Catatan Penting dan Refleksi
Beberapa poin penting yang mengemuka dalam sarasehan antara lain:
Pertama, penguatan kapasitas organisasi MWC NU, mulai dari konsistensi menjaga Aswaja dan amaliyah, penataan organisasi agar lebih rapi dan akuntabel, kaderisasi yang berkelanjutan, hingga upaya kemandirian organisasi yang adaptif terhadap perkembangan zaman.
Kedua, peran nyata MWC NU di abad kedua Nahdlatul Ulama. NU harus benar-benar hadir, dirasakan, dan dibutuhkan oleh masyarakat di tingkat kecamatan dan desa—baik melalui pelayanan keagamaan, sosial, pendidikan, maupun advokasi kemasyarakatan.
KH. Hasyim Asy’ari pernah berpesan bahwa kekuatan NU terletak pada jamaah dan jam’iyyah.
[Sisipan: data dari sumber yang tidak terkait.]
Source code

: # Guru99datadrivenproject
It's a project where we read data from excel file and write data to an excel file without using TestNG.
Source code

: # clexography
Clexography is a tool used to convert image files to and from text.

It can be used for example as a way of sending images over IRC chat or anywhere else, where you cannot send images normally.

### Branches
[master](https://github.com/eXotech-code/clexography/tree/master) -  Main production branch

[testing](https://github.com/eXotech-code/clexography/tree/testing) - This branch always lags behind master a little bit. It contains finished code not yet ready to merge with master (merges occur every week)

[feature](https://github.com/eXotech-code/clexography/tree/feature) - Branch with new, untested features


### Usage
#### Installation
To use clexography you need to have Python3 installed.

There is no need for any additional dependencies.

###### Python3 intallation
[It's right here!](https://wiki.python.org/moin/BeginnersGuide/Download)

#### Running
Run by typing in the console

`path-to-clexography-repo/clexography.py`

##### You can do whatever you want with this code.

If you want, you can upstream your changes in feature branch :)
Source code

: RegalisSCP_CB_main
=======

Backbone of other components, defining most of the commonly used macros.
Jamaah yang terawat dengan nilai-nilai keikhlasan, serta jam’iyyah yang tertata dengan manajemen yang baik. Seabad NU di Pacet menjadi momentum untuk meneguhkan pesan tersebut.
Penutup
Pacet telah menjadi saksi bahwa NU bukan sekadar organisasi yang menua oleh usia, tetapi jam’iyyah yang matang oleh pengalaman. Di tengah hujan, dingin, dan dinamika zaman, warga NU Pacet terus berjalan—menjaga tradisi, menjawab tantangan zaman, dan merawat harapan untuk abad kedua Nahdlatul Ulama yang lebih bermakna, maslahat, dan berkeadaban. Wallahu a’lam.